If the base is 4 and the height 3, the area will be equal to 4 x 3 = 12
Step 4. Calculate the area of a trapezoid. To find the area of a trapezoid, you must follow the formula: area = [(base 1 + base 2) x height] / 2.
Let's say you have a trapezoid with the bases of 6 and 8 and the height of 10. The area is [(6 + 8) x 10] / 2, simplifying: (14 x 10) / 2 = 70
Part 3 of 3: Finding the Area of an Irregular Polygon
Step 1. Write the coordinates of the vertices of the polygon
The area of an irregular polygon can be obtained by knowing the coordinates of the vertices.
Step 2. Prepare an outline
List the x and y coordinates for each vertex following the counterclockwise order.
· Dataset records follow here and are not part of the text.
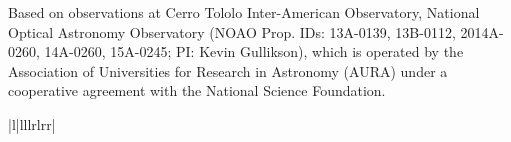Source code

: \documentclass{emulateapj}
\begin{document}
Based on observations at Cerro Tololo Inter-American Observatory, National Optical Astronomy Observatory (NOAO Prop. IDs: 13A-0139, 13B-0112, 2014A-0260, 14A-0260, 15A-0245; PI: Kevin Gullikson), which is operated by the Association of Universities for Research in Astronomy (AURA) under a cooperative agreement with the National Science Foundation. 





\LongTables
\begin{deluxetable*}{|l|lllrlrr|}
\tabletypesize{\small}
\tablewidth{0pt}
       

\end{deluxetable*}
\end{document}
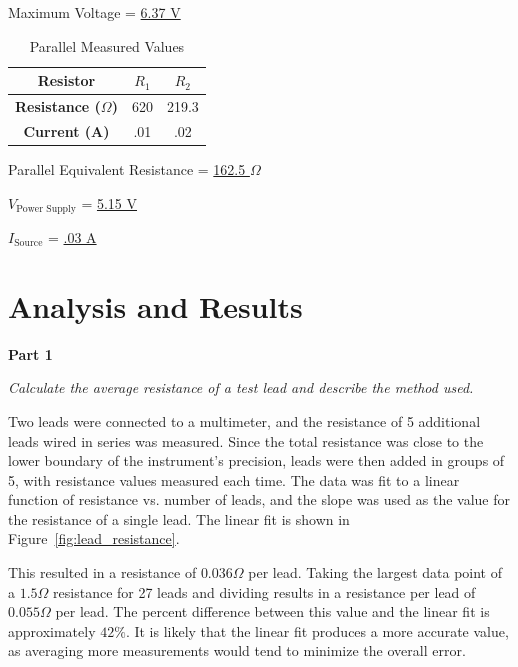 \documentclass[twocolumn,english]{IEEEtran}
\theoremstyle{plain}
\theoremstyle{plain}
\begin{document}
  \begin{centering}
   Maximum Voltage = \underline{6.37 V}

  \begin{table}[H]
  \centering{}
  \caption{Parallel Measured Values}
  \label{tb:part1_parallel}
  \begin{tabular}{|c|c|c|}
  \hline
  \textbf{Resistor}    & $R_1$  & $R_2$    \\ \hline
  \textbf{Resistance ($\Omega$)}  & 620 & 219.3 \\ \hline
  \textbf{Current (A)} & .01 & .02   \\ \hline
  \end{tabular}
  \end{table}


  Parallel Equivalent Resistance = \underline{162.5 $\Omega$}

  $V_{\text{Power Supply}}$ = \underline{5.15 V}

  $I_{\text{Source}}$ = \underline{.03 A}

  \end{centering}


\section{Analysis and Results}
\noindent\textbf{Part 1}

\textit{Calculate the average resistance of a test lead and describe the method used.}

Two leads were connected to a multimeter, and the resistance of 5 additional leads wired in series was measured. Since the total resistance was close to the lower boundary of the instrument's precision, leads were then added in groups of 5, with resistance values measured each time. The data was fit to a linear function of resistance vs. number of leads, and the slope was used as the value for the resistance of a single lead. The linear fit is shown in Figure~\ref{fig:lead_resistance}.

This resulted in a resistance of $0.036 \Omega$ per lead. Taking the largest data point of a $1.5 \Omega$ resistance for 27 leads and dividing results in a resistance per lead of $0.055 \Omega$ per lead. The percent difference between this value and the linear fit is approximately $42\%$. It is likely that the linear fit produces a more accurate value, as averaging more measurements would tend to minimize the overall error.
\end{document}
Repeat the coordinates of the first vertex at the end of the list.
Step 3. Multiply the x coordinate of each vertex by the y coordinate of the next vertex
Add up the results. In this case the sum of the products is 82.
Step 4. Multiply the y coordinate of each vertex by the x coordinate of the next vertex
Once again add up the results. In this case the sum is -38.
Step 5. Subtract the first sum you found from the second
So: 82 - (-38) = 120.
Step 6. Divide the result by 2 and get the area of the polygon
Advice
- If instead of writing the points counterclockwise, you write them clockwise, you will get the value of the area in negative. This can then be a method of identifying the cyclic path or sequence of a given number of points that form a polygon.
- This formula calculates the area with an orientation. If you use it for a figure in which two lines cross as in an eight, you will get the area delimited in an anticlockwise direction minus the area delimited in a clockwise direction.